By Sami Zaptia.
London, 27 December 2021:
During the part of its session broadcast live today, the House of Representatives (HoR) was unable to reach agreement on progress towards another election date. While some members wanted to make progress and look forward, many were more interested in placing blame for the postponement of Libya’s 24 December 2021 elections.
In the early session cameras were turned off as security reports on the elections were read out to members. Parts of these reports were revealed by members during their intervention.
In its first session since the passing of 24 December and the failure to hold the promised elections, the HoR claimed that over 120 members had attended, which is a high turnout and indicates broad participation across political and regional divides.
The interventions by members could be summarised as follows:
- The date of 24th of January 2022 suggested by the High National Elections Commission (HNEC) as a possible new date for Libya’s postponed elections is an unrealistic date for holding the next elections. This, members felt, because some of the causes of the postponement of the 24th of December 2021 elections would still there and would not be removed by the 24th of January. These included the causes that were revealed in the closed session by the security agencies.
- It was suggested that the HoR come up with a new political Road map.
- Some members blamed Abd Alhamid Aldabaiba government in its role as executive for the failure of the elections to be held on time. They blamed it for failing to create the right climate.
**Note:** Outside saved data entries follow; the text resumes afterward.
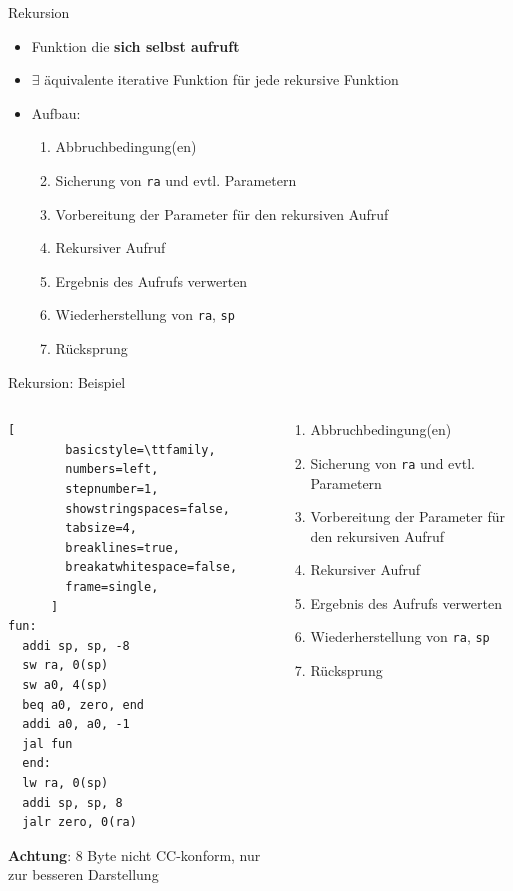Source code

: \documentclass[
  german,            %
  aspectratio=169,    %
]{tumbeamer}
\begin{document}
\begin{frame}[c, fragile]{Rekursion}{}
  \begin{itemize}
    \item Funktion die \textbf{sich selbst aufruft}
    \item $\exists$ äquivalente iterative Funktion für jede rekursive Funktion
    \item Aufbau:
          \begin{enumerate}
            \item Abbruchbedingung(en)
            \item Sicherung von \verb|ra| und evtl. Parametern
            \item Vorbereitung der Parameter für den rekursiven Aufruf
            \item Rekursiver Aufruf
            \item Ergebnis des Aufrufs verwerten
            \item Wiederherstellung von \verb|ra|, \verb|sp|
            \item Rücksprung
          \end{enumerate}
  \end{itemize}
\end{frame}

\begin{frame}[c, fragile]{Rekursion: Beispiel}{}
  \begin{columns}[c]
    \begin{column}{0.4\linewidth}
      \begin{lstlisting}[
        basicstyle=\ttfamily,
        numbers=left,
        stepnumber=1,
        showstringspaces=false,
        tabsize=4,
        breaklines=true,
        breakatwhitespace=false,
        frame=single,
      ]
fun:
  addi sp, sp, -8
  sw ra, 0(sp)
  sw a0, 4(sp)
  beq a0, zero, end
  addi a0, a0, -1
  jal fun
  end:
  lw ra, 0(sp)
  addi sp, sp, 8
  jalr zero, 0(ra)
      \end{lstlisting}
      \small \textbf{Achtung}: 8 Byte nicht CC-konform, nur zur besseren Darstellung
    \end{column}
    \begin{column}{0.5\linewidth}
      \begin{enumerate}
        \item Abbruchbedingung(en)
        \item Sicherung von \verb|ra| und evtl. Parametern
        \item Vorbereitung der Parameter für den rekursiven Aufruf
        \item Rekursiver Aufruf
        \item Ergebnis des Aufrufs verwerten
        \item Wiederherstellung von \verb|ra|, \verb|sp|
        \item Rücksprung
      \end{enumerate}
      \vspace{1cm}
    \end{column}
  \end{columns}
\end{frame}
\end{document}
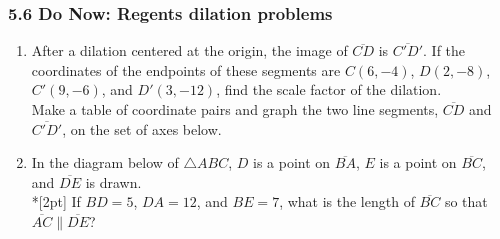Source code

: \documentclass[12pt, twoside]{article}
\begin{document}
\subsubsection*{5.6 Do Now: Regents dilation problems}
 \begin{enumerate}


\item After a dilation centered at the origin, the image of $\overline{CD}$ is $\overline{C'D'}$. If the coordinates of the endpoints of these segments are $C(6,-4)$, $D(2,-8)$, $C'(9,-6)$, and $D'(3,-12)$, find the scale factor of the dilation.\\[0.25cm]
Make a table of coordinate pairs and graph the two line segments,  $\overline{CD}$ and  $\overline{C'D'}$, on the set of axes below.
  \begin{flushright}
  \end{flushright}


 \item In the diagram below of $\triangle ABC$, $D$ is a point on $\overline{BA}$, $E$ is a point on $\overline{BC}$, and $\overline{DE}$ is drawn. \\*[2pt] 
 If $BD=5$, $DA=12$, and $BE=7$, what is the length of $\overline{BC}$ so that $\overline{AC} \parallel \overline{DE}$?
 
 \begin{flushright}
   \end{flushright}


\newpage


\end{enumerate}
\end{document}
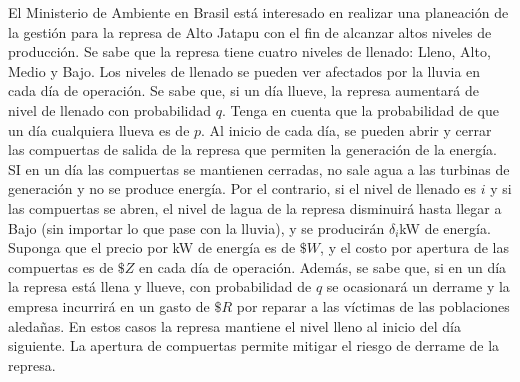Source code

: \noindent El Ministerio de Ambiente en Brasil está interesado en realizar una planeación de la gestión para la represa de Alto Jatapu con el fin de alcanzar altos niveles de producción. Se sabe que la represa tiene cuatro niveles de llenado: Lleno, Alto, Medio y Bajo. Los niveles de llenado se pueden ver afectados por la lluvia en cada día de operación. Se sabe que, si un día llueve, la represa aumentará de nivel de llenado con probabilidad $q$. Tenga en cuenta que la probabilidad de que un día cualquiera llueva es de $p$.
\noindent Al inicio de cada día, se pueden abrir y cerrar las compuertas de salida de la represa que permiten la generación de la energía. SI en un día las compuertas se mantienen cerradas, no sale agua a las turbinas de generación y no se produce energía. Por el contrario, si el nivel de llenado es $i$ y si las compuertas se abren, el nivel de lagua de la represa disminuirá hasta llegar a Bajo (sin importar lo que pase con la lluvia), y se producirán $\delta_{i}$kW de energía.
\noindent Suponga que el precio por kW de energía es de $\$W$, y el costo por apertura de las compuertas es de $\$Z$ en cada día de operación. Además, se sabe que, si en un día la represa está llena y llueve, con probabilidad de $q$ se ocasionará un derrame y la empresa incurrirá en un gasto de $\$R$ por reparar a las víctimas de las poblaciones aledañas. En estos casos la represa mantiene el nivel lleno al inicio del día siguiente. La apertura de compuertas permite mitigar el riesgo de derrame de la represa.

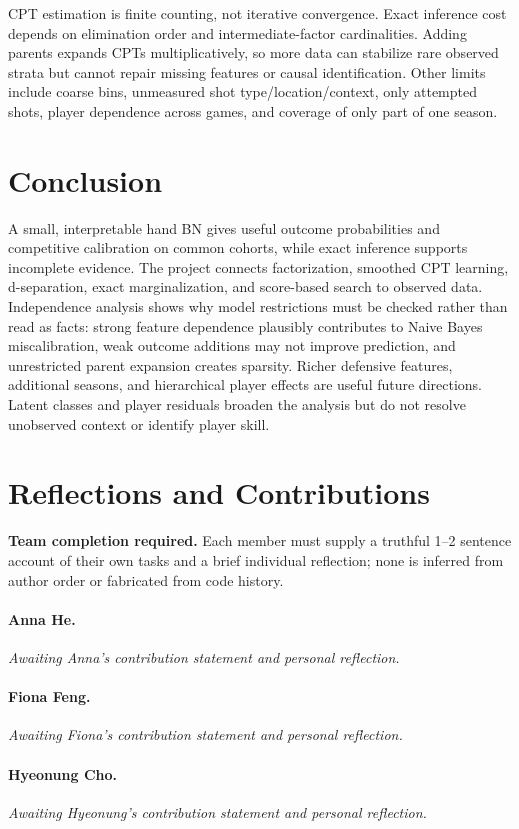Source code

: \documentclass{article}
\begin{document}
CPT estimation is finite counting, not iterative convergence. Exact inference
cost depends on elimination order and intermediate-factor cardinalities. Adding
parents expands CPTs multiplicatively, so more data can stabilize rare observed
strata but cannot repair missing features or causal identification. Other limits
include coarse bins, unmeasured shot type/location/context, only attempted shots,
player dependence across games, and coverage of only part of one season.

\clearpage
\section{Conclusion}
A small, interpretable hand BN gives useful outcome probabilities and competitive
calibration on common cohorts, while exact inference supports incomplete evidence.
The project connects factorization, smoothed CPT learning, d-separation, exact
marginalization, and score-based search to observed data. Independence analysis
shows why model restrictions must be checked rather than read as facts: strong
feature dependence plausibly contributes to Naive Bayes miscalibration, weak outcome additions may not improve
prediction, and unrestricted parent expansion creates sparsity. Richer defensive
features, additional seasons, and hierarchical player effects are useful future
directions. Latent classes and player residuals broaden the analysis but do not
resolve unobserved context or identify player skill.

\section{Reflections and Contributions}
\textbf{Team completion required.} Each member must supply a truthful 1--2 sentence
account of their own tasks and a brief individual reflection; none is inferred
from author order or fabricated from code history.
\paragraph{Anna He.} \textit{Awaiting Anna's contribution statement and personal reflection.}
\paragraph{Fiona Feng.} \textit{Awaiting Fiona's contribution statement and personal reflection.}
\paragraph{Hyeonung Cho.} \textit{Awaiting Hyeonung's contribution statement and personal reflection.}
\end{document}
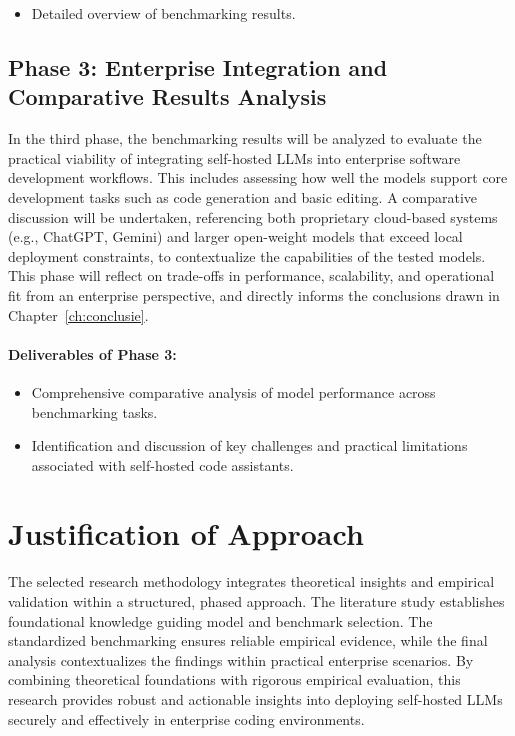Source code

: \begin{itemize}
	\item Detailed overview of benchmarking results.
\end{itemize}

\subsection{Phase 3: Enterprise Integration and Comparative Results Analysis}

In the third phase, the benchmarking results will be analyzed to evaluate the practical viability of integrating self-hosted \glspl{LLM} into enterprise software development workflows. This includes assessing how well the models support core development tasks such as code generation and basic editing. A comparative discussion will be undertaken, referencing both proprietary cloud-based systems (e.g., ChatGPT, Gemini) and larger open-weight models that exceed local deployment constraints, to contextualize the capabilities of the tested models. This phase will reflect on trade-offs in performance, scalability, and operational fit from an enterprise perspective, and directly informs the conclusions drawn in Chapter~\ref{ch:conclusie}.

\paragraph{Deliverables of Phase 3:}

\begin{itemize}
	\item Comprehensive comparative analysis of model performance across benchmarking tasks.
	\item Identification and discussion of key challenges and practical limitations associated with self-hosted  code assistants.
\end{itemize}

\section{Justification of Approach}
\label{sec:justification-of-approach}

The selected research methodology integrates theoretical insights and empirical validation within a structured, phased approach. The literature study establishes foundational knowledge guiding model and benchmark selection. The standardized benchmarking ensures reliable empirical evidence, while the final analysis contextualizes the findings within practical enterprise scenarios.
By combining theoretical foundations with rigorous empirical evaluation, this research provides robust and actionable insights into deploying self-hosted \glspl{LLM} securely and effectively in enterprise coding environments.

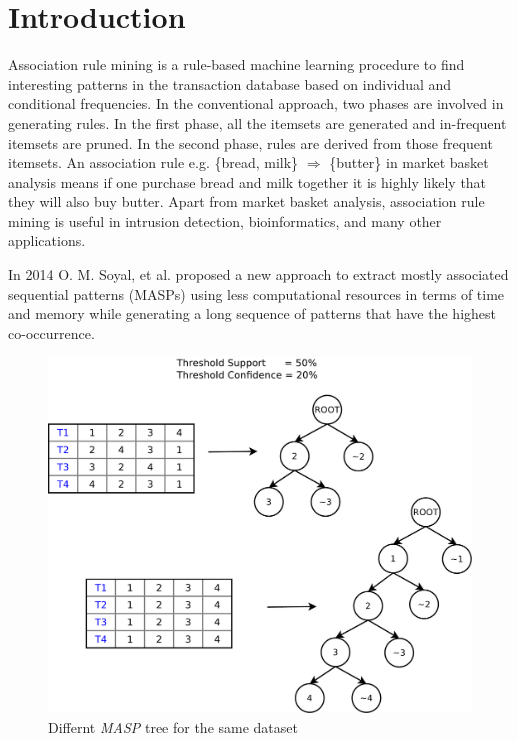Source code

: \documentclass[preprint]{elsarticle}
\begin{document}
\section{Introduction}
Association rule mining is a rule-based machine learning procedure to find interesting patterns in the transaction database based on individual and conditional frequencies. In the conventional approach, two phases are involved in generating rules. In the first phase, all the itemsets are generated and in-frequent itemsets are pruned. In the second phase, rules are derived from those frequent itemsets. An association rule e.g. \{bread, milk\} $\Rightarrow$ \{butter\} in market basket analysis means if one purchase bread and milk together it is highly likely that they will also buy butter. Apart from market basket analysis, association rule mining is useful in intrusion detection, bioinformatics, and many other applications.

In 2014 O. M. Soyal, et al. \cite{oldmasp} proposed a new approach to extract mostly associated sequential patterns (MASPs) using less computational resources in terms of time and memory while generating a long sequence of patterns that have the highest co-occurrence.

\begin{figure}
\begin{center}
\includegraphics[scale=0.30]{pdf/firstimprove}
\end{center}
\caption{Differnt \emph{MASP} tree for the same dataset}
\label{Fig 12}
\end{figure}
\end{document}
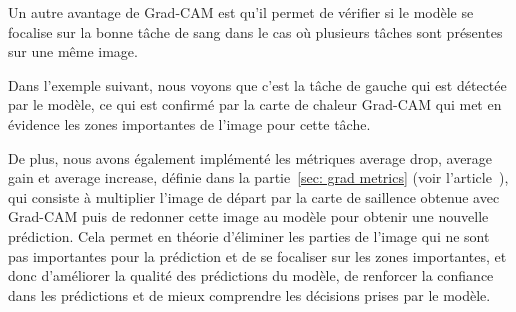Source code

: Un autre avantage de Grad-CAM est qu'il permet de vérifier si le modèle se focalise sur la bonne tâche de sang
dans le cas où plusieurs tâches sont présentes sur une même image.

Dans l'exemple suivant, nous voyons que c'est la tâche de gauche qui est détectée par le modèle, ce qui est confirmé par la carte de chaleur Grad-CAM qui met en évidence les zones importantes de l'image pour cette tâche.


De plus, nous avons également implémenté les métriques average drop, average gain et average increase, définie dans la partie~\ref{sec: grad metrics} (voir l'article~\cite{opticam}), qui consiste à multiplier l'image de départ par la carte de saillence obtenue avec Grad-CAM puis de redonner cette image au modèle
pour obtenir une nouvelle prédiction.
Cela permet en théorie d'éliminer les parties de l'image qui ne sont pas importantes pour la prédiction et de se focaliser sur les zones importantes, et 
donc d'améliorer la qualité des prédictions du modèle, de renforcer la confiance dans les prédictions et de mieux comprendre les décisions prises par le modèle.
- Some MPs called for the formation of a new government and considered the term of the current government over.
- Some MPs suggested that there should be an amendment of the draft constitution and that they should come up with a consensual constitution.
- Those who considered HNEC to be the cause of the postponement of the elections called for HNEC head Emad Sayeh to be called to account for his actions and decisions. Some made a stronger demand that Sayeh be investigated.
- Some just wanted a more detailed and less vague report from HNEC spelling out the causes of the postponement.
- Some members called for the disbanding of the current HNEC and the formation of a new one with a new head.
- Some members reminded that it was not the HoR that chose the 24th of January as the election date.
- Some members laid the blame on the UN created and selected Libyan Political Dialogue Forum (LPDF). They said the elections had failed to be held on time when the LPDF failed to come up with constitutional basis for the elections.
- HNEC was criticised for accepting all candidates with missing criteria. Some members felt they misinterpreted how to operate and should not have accepted their files in the first place. They should not have ‘‘passed the buck’’ and referred them to the courts.
- HNEC head Emad Sayeh had cited ‘‘force majeure’’ as one of his reasons for postponing the elections, but he did not spell out what this force measure was. Members wanted it spelled out.
- One member blamed pressure by the USA on HNEC head Emad Sayeh into postponing the elections. They did not want Saif Qaddafi running in the elections who had been reinstated as a candidate by the courts after HNEC had initially disqualified him.
- Another member pointed out that Stephanie Williams is an advisor on Libya to the UN Secretary General and not in stewardship over Libya.
- One HoR member said the elections failed to be held because the USA, UK and Russia want to force their own political views on Libya.
- Others said all foreign forces must be removed from Libya so that there can be fair and free elections.
- Others said the conditions for elections include a (state controlled, non-militia) army to secure the ballot box and polling stations and elections.
- Others said there needs to be a constitutional basis, a consensus and national reconciliation before elections can be held.
Why were elections postponed?
- Members revealed that HNEC / the Security agencies had reported that some voting cards went missing or were not delivered to the correct polling stations or to their owners and that there were between 250,000 to 700,000 fake National ID numbers.
- Some suspected of crimes had registered as parliamentary or presidential candidates.
- Some candidates had fake information or data on their application forms. Some had false sponsors.
The session ended in disruption when the acting Speaker suggested a vote on what he saw as the only three conclusions reached by the various speakers throughout the session. Many members objected to a vote or to not having had the chance to speak yet. The television transmission was then suddenly cut.